■ REQUIRED ACTION: Every line of the listing that holds the word "pronóstico" should be returned.
---------------
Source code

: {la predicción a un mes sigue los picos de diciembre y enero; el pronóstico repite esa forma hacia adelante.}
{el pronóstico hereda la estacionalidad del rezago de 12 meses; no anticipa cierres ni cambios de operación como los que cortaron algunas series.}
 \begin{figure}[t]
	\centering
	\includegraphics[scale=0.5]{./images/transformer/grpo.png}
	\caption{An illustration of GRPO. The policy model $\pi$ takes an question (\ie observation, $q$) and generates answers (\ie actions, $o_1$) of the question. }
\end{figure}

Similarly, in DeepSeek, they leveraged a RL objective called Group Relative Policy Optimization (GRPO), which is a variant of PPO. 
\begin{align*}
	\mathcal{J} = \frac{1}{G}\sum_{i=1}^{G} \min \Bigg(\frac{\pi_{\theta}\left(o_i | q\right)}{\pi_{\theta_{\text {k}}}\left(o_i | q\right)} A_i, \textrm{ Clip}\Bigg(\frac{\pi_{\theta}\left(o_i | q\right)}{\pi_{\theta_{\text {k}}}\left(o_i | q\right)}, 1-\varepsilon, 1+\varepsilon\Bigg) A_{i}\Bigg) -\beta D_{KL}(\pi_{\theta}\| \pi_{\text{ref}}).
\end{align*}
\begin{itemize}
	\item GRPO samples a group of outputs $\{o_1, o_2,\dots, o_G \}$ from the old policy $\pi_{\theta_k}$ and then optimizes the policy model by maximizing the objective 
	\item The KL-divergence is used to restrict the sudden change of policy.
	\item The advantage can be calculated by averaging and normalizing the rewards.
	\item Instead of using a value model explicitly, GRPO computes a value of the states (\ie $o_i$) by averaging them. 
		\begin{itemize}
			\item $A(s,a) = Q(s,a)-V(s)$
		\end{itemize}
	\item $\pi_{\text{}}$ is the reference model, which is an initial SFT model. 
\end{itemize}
---------------
■ ANSWER SECTION:
: {la predicción a un mes sigue los picos de diciembre y enero; el pronóstico repite esa forma hacia adelante.}
{el pronóstico hereda la estacionalidad del rezago de 12 meses; no anticipa cierres ni cambios de operación como los que cortaron algunas series.}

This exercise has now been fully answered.